On Tuesday, the Supreme Court restricted Shapoorji Pallonji Group (SP) and Cyrus Mistry from pledging or transferring their shares in Tata Sons Pvt Ltd (TSPL) until October 28.

A bank made up of Chief Justice SA Bobde and judges AS Bopanna and V Ramasubramanian also ordered Tata Sons and the SP Group not to take any further action on the shares that have already been committed until October 28, the next hearing date.

The SP group, which owns 18.37 percent of Tata Sons, had said TSPL moved the high court to block its plan to pledge stock to raise funds and that it reeked of revenge and oppression of minority shareholders’ rights.

On September 5, Tata Sons had moved to high court to prevent the Mistry group from raising capital against its shares.

Through the plea, the Tatas had tried to prevent the SP Group from creating a direct or indirect pledge of shares.

The SP Group planned to raise 11 billion rupees from various funds and had signed an agreement with a major Canadian investor to Rs 3,750 crore in the first tranche against a portion of its 18.37 per cent stake in Tata Sons.
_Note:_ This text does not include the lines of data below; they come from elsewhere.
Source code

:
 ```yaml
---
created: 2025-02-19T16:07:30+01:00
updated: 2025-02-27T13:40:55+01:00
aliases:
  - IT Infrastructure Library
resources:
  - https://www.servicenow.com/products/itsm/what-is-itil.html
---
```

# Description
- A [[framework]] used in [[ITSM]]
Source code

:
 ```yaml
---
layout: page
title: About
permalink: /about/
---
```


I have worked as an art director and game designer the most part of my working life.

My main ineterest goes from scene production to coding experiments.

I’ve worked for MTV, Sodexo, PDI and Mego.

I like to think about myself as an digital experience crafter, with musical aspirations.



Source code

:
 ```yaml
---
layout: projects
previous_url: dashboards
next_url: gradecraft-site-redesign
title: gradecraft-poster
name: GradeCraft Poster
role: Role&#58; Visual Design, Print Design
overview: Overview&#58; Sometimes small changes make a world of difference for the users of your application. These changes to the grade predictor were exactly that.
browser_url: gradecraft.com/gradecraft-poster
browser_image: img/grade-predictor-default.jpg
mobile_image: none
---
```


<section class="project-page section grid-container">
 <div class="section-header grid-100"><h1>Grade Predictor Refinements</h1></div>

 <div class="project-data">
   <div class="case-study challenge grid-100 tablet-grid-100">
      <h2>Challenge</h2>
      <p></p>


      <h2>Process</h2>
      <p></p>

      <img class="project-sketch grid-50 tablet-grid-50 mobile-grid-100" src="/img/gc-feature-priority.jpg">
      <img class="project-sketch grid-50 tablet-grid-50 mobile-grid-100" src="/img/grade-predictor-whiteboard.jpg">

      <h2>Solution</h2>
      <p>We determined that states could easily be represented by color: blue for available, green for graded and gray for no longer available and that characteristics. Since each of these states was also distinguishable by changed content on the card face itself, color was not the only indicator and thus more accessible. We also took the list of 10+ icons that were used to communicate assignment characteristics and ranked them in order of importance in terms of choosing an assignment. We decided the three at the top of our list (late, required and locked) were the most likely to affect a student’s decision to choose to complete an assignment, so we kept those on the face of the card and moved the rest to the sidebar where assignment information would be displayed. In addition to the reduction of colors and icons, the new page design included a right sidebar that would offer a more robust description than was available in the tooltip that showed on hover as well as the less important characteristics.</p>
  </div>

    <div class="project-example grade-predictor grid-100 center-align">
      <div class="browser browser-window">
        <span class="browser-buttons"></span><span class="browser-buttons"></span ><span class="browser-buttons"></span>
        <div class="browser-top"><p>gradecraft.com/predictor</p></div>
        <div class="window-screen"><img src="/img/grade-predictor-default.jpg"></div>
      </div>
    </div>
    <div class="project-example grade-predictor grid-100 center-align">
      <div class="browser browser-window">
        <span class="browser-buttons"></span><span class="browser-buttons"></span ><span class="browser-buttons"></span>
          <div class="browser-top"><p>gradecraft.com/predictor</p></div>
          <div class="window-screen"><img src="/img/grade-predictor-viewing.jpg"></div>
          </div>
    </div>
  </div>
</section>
The participation of SP Group in the largest commercial house in the country is valued at more than 1 lakh crore. In a hearing via videoconference, the high court said it would hear the statement after four weeks and “in the meantime, the parties will maintain the status quo regarding the pledge / transfer of shares.

“We will say status quo on the transfer / commitment and any further action regarding the transfer / commitment already made,” the bank said.

Lead defender CA Sundaram, who came forward for the SP group, said they were being prevented from pledging the shares and “it is wreaking havoc on me.”

On the other hand, lead counsel Harish Salve, representing TSPL, said the point was “something else”, as TSPL has the right to buy the stock at market price, but the SP group was committing it.

“We are tentatively of the opinion that committing is a limited transfer,” the bank noted, saying it will “hold the final hearing in four weeks.